Automotive exhaust gas treatment devices have been used as original equipment by automotive manufacturers for many years as a way to reduce the hydrocarbon (HC), carbon monoxide (CO), and nitrogen oxide (NOx) emissions from automotive internal combustion engines.
Some catalytic converters utilize a monolithic structure containing noble metals (e.g., platinum (Pt), palladium (Pd), rhodium (Rh), and/or the like) to provide catalytic afterburning of the engine emissions. More advanced systems utilize a three-way catalytic converter that is capable of simultaneously reducing the emissions of HC, CO. and NOx. To maximize the efficiency of these three-way converters, the engines are typically run at stoichiometry; that is, they are run at an air/fuel ratio in which the amount of air (oxygen) inducted into the cylinder is equivalent to the amount needed to burn all of the injected fuel. The stoichiometric air/fuel ratio is approximately 14.56. One problem with this mode of engine operation is that it is not always possible or desirable to operate the engine at stoichiometry. Rather, for purposes of maximizing fuel economy, it is often desirable to operate the engine in a lean combustion condition in which the amount of intake air is greater than is needed to burn the injected fuel.
Under lean-burn conditions, the air-to-fuel ratio is adjusted to be somewhat greater than the stoichiometric ratio (about 14.7 or greater), generally between about 19 and about 35, in order to realize a fuel economy benefit. However, when operating under lean-burn conditions, typical three-way catalyst systems are efficient in oxidizing unburned HC and CO, but are inefficient in reducing NOx emission. Conversely, during engine warm up and during periods of acceleration when torque is required, it is desirable for driveability to operate the engine in a rich combustion condition in which the amount of fuel injected is greater than the amount of fuel that the inducted air can burn. A rich combustion condition is one in which the air/fuel ratio is less than 14.56.

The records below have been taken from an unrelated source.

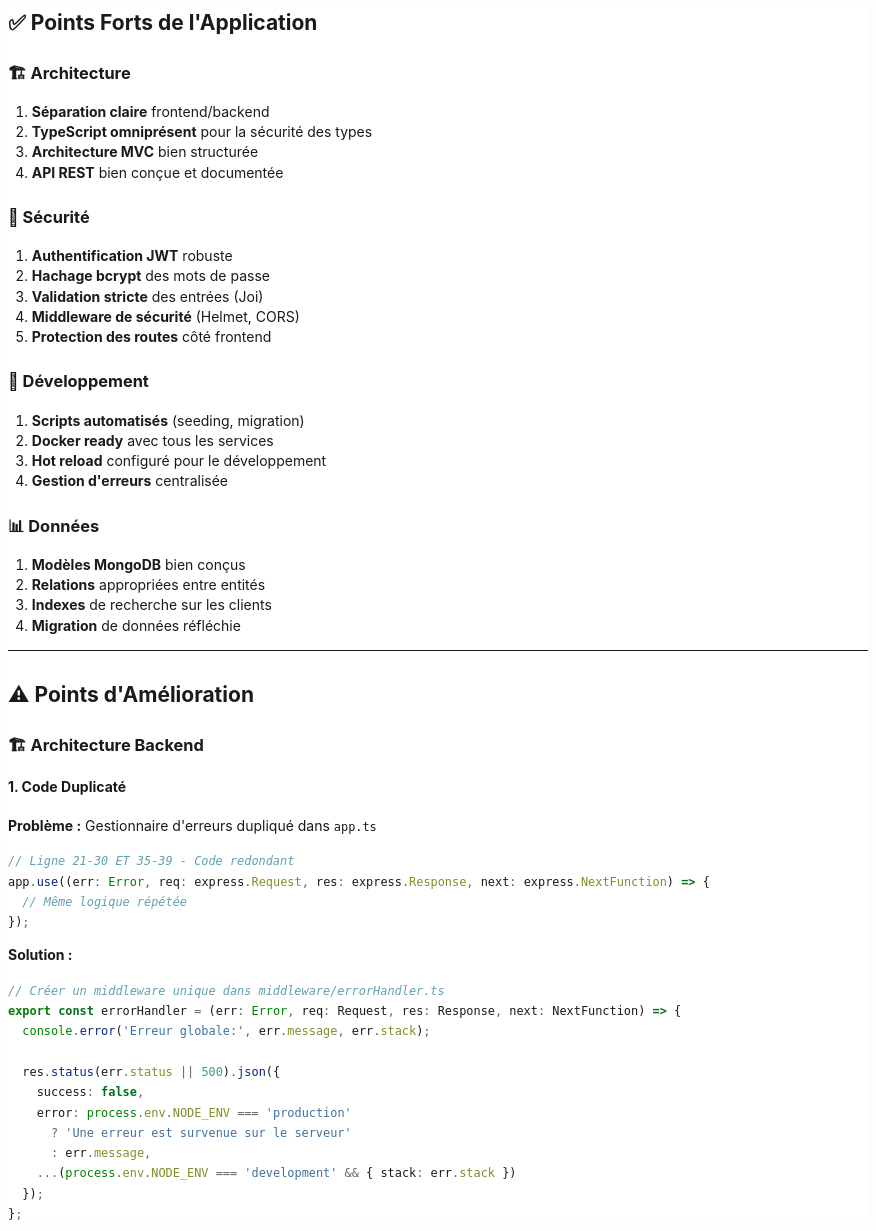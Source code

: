 
## ✅ Points Forts de l'Application

### 🏗️ Architecture
1. **Séparation claire** frontend/backend
2. **TypeScript omniprésent** pour la sécurité des types
3. **Architecture MVC** bien structurée
4. **API REST** bien conçue et documentée

### 🔐 Sécurité
1. **Authentification JWT** robuste
2. **Hachage bcrypt** des mots de passe
3. **Validation stricte** des entrées (Joi)
4. **Middleware de sécurité** (Helmet, CORS)
5. **Protection des routes** côté frontend

### 🚀 Développement
1. **Scripts automatisés** (seeding, migration)
2. **Docker ready** avec tous les services
3. **Hot reload** configuré pour le développement
4. **Gestion d'erreurs** centralisée

### 📊 Données
1. **Modèles MongoDB** bien conçus
2. **Relations** appropriées entre entités
3. **Indexes** de recherche sur les clients
4. **Migration** de données réfléchie

---

## ⚠️ Points d'Amélioration

### 🏗️ Architecture Backend

#### 1. Code Duplicaté
**Problème :** Gestionnaire d'erreurs dupliqué dans `app.ts`
```typescript
// Ligne 21-30 ET 35-39 - Code redondant
app.use((err: Error, req: express.Request, res: express.Response, next: express.NextFunction) => {
  // Même logique répétée
});
```

**Solution :**
```typescript
// Créer un middleware unique dans middleware/errorHandler.ts
export const errorHandler = (err: Error, req: Request, res: Response, next: NextFunction) => {
  console.error('Erreur globale:', err.message, err.stack);

  res.status(err.status || 500).json({
    success: false,
    error: process.env.NODE_ENV === 'production'
      ? 'Une erreur est survenue sur le serveur'
      : err.message,
    ...(process.env.NODE_ENV === 'development' && { stack: err.stack })
  });
};
```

More recently, NOx adsorbers have been developed which store NOx during periods of lean engine combustion (i.e., excess air) and then periodically release the NOx during periods of rich combustion (i.e., excess fuel) so that the NOx can be catalytically reduced due to the presence of excess HC, CO, and H2.
The amount of NOx that can be stored in a NOx adsorber during any one lean cycle is dependent upon the state, volume, and temperature of the NOx adsorber. A problem with NOx adsorbers is that, over time, the adsorbers can deteriorate due to, for example, poisoning from sulfur oxides (SOx).
When the NOx adsorber has deteriorated to some extent, it needs to be regenerated by running the engine rich until the stored sulfur oxides are released. A common problem that remains unsolved, however, is that during the rich combustion conditions necessary for desulfurization of the NOx adsorber, the amount of HC and CO breakthrough (i.e., released from the system to the environment) increases.
Therefore, a need exists for a more effective system for desulfurization of the NOx adsorber; that is, for an exhaust system that enables improved desulfurization while decreasing HC and CO breakthrough. Additionally, there exists a need for a NOx adsorber diagnostic system that provides an accurate measure of the stored NOx.
There also exists a need for an engine control system, which provides control of the amount of NOx supplied to the NOx adsorber between regenerations.